Et jetant son mouchoir de l’autre côté de l’appartement, il cria: «Apporte!».
La bête alors se souleva et chancelant, trébuchant comme si elle eût été aveugle, remuant ses pattes comme les paralytiques remuent leurs jambes, elle s’en alla vers le linge qui faisait une tache blanche contre le mur. Elle essaya plusieurs fois de le prendre dans sa gueule, mais elle mordait à côté comme si elle ne l’eût pas vu. Elle le saisit enfin, et revint de la même allure ballottée de chien somnambule.

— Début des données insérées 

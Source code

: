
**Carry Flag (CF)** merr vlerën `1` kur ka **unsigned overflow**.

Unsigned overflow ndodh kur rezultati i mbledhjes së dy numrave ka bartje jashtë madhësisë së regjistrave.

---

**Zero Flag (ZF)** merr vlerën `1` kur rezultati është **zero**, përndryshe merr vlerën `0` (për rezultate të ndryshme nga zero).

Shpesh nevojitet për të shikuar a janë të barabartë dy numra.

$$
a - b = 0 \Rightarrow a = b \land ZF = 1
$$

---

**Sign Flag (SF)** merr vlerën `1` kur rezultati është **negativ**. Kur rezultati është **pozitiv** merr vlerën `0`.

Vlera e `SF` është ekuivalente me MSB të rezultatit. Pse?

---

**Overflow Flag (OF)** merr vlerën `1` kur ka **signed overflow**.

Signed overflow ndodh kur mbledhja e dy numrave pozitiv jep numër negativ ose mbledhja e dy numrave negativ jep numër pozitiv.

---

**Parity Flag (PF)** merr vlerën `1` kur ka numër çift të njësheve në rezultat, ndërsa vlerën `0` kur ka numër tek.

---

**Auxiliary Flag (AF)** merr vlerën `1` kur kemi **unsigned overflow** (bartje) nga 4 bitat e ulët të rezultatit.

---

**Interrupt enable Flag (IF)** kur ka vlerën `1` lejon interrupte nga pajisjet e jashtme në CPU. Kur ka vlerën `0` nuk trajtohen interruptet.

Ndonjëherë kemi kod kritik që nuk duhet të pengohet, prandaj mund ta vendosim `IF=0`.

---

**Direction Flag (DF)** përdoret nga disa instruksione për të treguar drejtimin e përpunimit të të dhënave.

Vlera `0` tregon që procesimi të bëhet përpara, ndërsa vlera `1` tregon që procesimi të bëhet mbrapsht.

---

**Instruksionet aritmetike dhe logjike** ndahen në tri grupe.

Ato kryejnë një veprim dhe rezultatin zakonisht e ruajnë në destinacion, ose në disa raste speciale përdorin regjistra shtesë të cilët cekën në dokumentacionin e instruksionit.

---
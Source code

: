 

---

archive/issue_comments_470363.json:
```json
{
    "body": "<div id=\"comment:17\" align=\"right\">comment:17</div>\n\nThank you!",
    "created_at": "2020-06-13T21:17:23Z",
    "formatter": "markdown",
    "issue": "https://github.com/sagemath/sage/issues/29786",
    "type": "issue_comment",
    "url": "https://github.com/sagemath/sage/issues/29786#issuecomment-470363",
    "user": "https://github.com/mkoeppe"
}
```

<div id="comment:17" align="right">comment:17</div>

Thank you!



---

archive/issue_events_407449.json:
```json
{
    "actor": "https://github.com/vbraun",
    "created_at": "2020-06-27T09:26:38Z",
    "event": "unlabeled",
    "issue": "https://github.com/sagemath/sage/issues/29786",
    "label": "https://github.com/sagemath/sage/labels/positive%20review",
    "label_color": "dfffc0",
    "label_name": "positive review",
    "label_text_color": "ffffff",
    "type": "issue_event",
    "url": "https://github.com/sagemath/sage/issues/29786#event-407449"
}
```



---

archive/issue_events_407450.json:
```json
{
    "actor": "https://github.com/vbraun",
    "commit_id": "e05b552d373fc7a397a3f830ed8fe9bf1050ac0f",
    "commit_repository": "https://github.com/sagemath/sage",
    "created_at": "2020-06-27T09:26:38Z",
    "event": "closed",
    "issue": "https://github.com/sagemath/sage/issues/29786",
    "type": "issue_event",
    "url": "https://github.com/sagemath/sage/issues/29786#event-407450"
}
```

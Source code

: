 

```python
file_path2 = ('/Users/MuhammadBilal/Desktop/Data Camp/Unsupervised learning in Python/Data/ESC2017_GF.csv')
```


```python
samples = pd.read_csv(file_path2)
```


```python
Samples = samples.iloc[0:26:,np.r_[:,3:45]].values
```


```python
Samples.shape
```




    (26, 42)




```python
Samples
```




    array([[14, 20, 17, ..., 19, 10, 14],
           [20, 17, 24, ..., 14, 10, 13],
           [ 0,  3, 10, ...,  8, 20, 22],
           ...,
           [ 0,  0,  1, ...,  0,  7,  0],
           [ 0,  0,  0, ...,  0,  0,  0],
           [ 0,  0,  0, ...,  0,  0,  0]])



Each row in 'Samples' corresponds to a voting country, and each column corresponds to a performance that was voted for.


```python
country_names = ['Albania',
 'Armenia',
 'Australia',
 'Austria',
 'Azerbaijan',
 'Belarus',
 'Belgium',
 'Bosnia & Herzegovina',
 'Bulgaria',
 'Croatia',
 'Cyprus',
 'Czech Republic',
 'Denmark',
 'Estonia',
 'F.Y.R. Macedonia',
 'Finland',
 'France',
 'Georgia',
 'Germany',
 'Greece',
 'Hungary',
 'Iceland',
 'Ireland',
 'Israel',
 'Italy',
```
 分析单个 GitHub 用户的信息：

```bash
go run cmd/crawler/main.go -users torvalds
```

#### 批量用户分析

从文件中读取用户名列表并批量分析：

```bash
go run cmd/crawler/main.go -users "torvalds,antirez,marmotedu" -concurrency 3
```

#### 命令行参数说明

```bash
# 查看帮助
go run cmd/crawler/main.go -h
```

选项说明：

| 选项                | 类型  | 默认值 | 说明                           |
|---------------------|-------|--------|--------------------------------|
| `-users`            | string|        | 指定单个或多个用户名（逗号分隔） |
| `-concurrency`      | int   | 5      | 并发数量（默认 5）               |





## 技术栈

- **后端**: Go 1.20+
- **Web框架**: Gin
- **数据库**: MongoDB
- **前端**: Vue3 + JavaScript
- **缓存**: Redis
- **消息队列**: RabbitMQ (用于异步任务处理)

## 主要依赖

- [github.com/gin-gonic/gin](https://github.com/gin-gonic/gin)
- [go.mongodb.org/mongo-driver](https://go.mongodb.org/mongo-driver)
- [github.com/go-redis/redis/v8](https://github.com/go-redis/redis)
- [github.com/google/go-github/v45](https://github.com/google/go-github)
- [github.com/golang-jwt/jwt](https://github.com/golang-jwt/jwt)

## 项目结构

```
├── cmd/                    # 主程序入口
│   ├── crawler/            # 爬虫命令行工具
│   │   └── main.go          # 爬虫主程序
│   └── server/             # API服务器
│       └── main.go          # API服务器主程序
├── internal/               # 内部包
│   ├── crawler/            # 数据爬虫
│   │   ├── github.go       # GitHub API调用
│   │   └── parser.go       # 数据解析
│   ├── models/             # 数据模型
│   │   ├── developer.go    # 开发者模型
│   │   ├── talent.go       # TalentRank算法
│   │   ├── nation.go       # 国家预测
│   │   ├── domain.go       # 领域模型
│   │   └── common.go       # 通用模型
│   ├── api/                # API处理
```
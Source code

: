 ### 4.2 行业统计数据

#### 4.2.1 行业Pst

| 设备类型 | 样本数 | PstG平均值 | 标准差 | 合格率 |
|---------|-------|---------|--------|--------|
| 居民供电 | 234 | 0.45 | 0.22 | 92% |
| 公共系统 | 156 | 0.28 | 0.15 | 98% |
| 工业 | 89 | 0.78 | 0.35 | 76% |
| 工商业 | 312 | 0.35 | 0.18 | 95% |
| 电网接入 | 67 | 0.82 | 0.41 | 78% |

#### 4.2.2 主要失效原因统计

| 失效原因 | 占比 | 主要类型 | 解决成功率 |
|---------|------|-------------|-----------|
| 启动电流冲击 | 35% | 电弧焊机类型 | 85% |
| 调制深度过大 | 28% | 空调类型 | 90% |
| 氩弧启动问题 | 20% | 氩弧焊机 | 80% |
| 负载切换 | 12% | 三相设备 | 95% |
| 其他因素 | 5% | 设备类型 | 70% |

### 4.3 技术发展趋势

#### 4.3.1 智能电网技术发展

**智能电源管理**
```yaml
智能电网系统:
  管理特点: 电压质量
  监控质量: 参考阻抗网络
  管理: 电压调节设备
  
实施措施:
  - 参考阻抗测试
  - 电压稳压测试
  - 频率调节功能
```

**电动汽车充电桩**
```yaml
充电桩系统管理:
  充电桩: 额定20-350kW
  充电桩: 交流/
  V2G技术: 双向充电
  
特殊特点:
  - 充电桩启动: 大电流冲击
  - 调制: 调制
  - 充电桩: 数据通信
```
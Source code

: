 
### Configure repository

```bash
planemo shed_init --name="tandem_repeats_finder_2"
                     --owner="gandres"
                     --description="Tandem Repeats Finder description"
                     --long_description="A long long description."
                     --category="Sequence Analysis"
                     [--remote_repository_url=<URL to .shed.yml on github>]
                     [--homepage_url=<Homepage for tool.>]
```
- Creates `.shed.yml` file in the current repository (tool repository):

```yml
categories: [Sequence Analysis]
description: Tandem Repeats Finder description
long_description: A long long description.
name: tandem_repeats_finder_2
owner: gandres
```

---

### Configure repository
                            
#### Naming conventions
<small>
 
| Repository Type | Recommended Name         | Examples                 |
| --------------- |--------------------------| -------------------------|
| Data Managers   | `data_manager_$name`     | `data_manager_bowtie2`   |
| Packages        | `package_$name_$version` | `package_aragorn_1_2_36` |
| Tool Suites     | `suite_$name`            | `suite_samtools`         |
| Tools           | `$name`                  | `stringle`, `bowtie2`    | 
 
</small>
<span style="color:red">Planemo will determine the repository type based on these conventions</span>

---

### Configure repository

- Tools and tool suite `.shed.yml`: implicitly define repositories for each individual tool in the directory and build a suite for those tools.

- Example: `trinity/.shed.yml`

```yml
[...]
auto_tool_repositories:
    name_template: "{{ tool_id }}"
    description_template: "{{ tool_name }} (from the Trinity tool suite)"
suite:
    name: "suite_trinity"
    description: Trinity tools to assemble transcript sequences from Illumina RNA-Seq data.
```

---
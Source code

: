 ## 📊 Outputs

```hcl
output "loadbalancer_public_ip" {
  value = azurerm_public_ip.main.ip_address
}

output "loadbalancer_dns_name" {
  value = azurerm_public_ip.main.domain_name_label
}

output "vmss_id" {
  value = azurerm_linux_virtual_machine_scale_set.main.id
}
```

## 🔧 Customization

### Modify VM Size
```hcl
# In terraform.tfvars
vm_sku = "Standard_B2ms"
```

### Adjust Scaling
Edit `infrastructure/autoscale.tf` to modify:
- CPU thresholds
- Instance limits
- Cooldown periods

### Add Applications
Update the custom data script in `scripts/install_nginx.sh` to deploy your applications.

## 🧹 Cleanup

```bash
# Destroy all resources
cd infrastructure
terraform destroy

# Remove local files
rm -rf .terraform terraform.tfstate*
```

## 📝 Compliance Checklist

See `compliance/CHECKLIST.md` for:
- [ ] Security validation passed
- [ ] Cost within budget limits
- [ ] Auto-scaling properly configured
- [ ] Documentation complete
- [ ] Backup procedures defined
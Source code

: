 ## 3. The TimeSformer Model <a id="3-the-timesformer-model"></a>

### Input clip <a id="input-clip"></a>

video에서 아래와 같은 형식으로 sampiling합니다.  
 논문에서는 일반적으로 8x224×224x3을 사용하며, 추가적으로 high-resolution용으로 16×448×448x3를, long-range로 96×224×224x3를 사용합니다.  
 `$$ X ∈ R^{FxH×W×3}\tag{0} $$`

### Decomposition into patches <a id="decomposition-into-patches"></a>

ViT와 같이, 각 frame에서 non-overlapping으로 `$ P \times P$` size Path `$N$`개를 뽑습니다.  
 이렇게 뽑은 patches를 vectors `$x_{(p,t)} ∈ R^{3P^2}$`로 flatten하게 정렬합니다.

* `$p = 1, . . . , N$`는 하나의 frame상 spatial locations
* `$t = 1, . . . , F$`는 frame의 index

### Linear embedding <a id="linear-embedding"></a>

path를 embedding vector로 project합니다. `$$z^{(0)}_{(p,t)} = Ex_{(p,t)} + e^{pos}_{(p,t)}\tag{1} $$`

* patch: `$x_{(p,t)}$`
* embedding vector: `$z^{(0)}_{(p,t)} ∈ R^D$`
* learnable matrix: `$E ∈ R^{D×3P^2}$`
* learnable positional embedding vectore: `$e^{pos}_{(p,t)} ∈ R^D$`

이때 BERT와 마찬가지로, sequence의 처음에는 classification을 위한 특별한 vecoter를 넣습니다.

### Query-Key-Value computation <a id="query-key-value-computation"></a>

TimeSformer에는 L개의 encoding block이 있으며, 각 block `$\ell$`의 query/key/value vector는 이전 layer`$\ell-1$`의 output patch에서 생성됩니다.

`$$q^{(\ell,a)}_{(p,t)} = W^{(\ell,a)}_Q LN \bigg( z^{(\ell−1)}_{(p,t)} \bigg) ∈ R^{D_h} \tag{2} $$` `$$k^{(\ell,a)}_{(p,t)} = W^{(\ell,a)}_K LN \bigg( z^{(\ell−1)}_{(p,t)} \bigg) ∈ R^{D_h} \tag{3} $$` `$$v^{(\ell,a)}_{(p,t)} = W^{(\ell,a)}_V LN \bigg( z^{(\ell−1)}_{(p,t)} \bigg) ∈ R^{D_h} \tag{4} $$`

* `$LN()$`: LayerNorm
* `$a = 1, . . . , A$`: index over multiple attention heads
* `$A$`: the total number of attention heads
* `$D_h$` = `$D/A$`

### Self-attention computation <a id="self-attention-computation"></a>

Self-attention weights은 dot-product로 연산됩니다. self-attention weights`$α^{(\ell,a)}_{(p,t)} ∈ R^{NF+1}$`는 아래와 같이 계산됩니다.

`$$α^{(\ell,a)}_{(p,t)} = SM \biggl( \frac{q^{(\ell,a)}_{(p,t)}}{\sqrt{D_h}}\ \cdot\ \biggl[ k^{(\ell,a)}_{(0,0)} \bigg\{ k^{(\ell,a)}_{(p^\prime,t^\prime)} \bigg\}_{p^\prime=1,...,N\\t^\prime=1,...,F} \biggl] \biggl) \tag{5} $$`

C’était une chose terrifiante à voir. Il commanda: «Couche-toi». Elle se coucha. Alors, lui touchant le front, il dit: «Un lièvre, pille, pille.» Et la bête, toujours sur le flanc, essaya de courir, s’agita comme font les chiens qui rêvent, et poussa, sans ouvrir la gueule, des petits aboiements étranges, des aboiements de ventriloque.
Jacques semblait devenu fou. La sueur coulait de son front. Il cria: «Mords-le, mords ton maître.» Elle eut deux ou trois soubresauts terribles. On eût juré qu’elle résistait, qu’elle luttait. Il répéta: «Mords-le.» Alors, se levant, ma chienne s’en vint vers moi, et moi je reculais vers la muraille, frémissant d’épouvante, le pied levé pour la frapper, pour la repousser.
Mais Jacques ordonna: «Ici, tout de suite.» Elle se retourna vers lui. Alors, de ses deux grandes mains, il se mit à lui frotter la tête comme s’il l’eût débarrassée de liens invisibles.
Mirza rouvrit les yeux: «C’est fini», dit-il.
Je n’osais point la toucher et je poussai la porte pour qu’elle s’en allât. Elle partit lentement, tremblante, épuisée, et j’entendis de nouveau ses griffes frapper les marches.
Mais Jacques revint vers moi: «Ce n’est pas tout. Ce qui m’effraie le plus, c’est ceci, tiens. Les objets m’obéissent.»
Il y avait sur ma table une sorte de couteau-poignard dont je me servais pour couper les feuillets des livres. Il allongea sa main vers lui. Elle semblait ramper, s’approchait lentement; et tout d’un coup je vis, oui, je vis le couteau lui-même tressaillir, puis il remua, puis il glissa doucement, tout seul, sur le bois vers la main arrêtée qui l’attendait, et il vint se placer sous ses doigts.
Je me mis à crier de terreur. Je crus que je devenais fou moi-même, mais le son aigu de ma voix me calma soudain.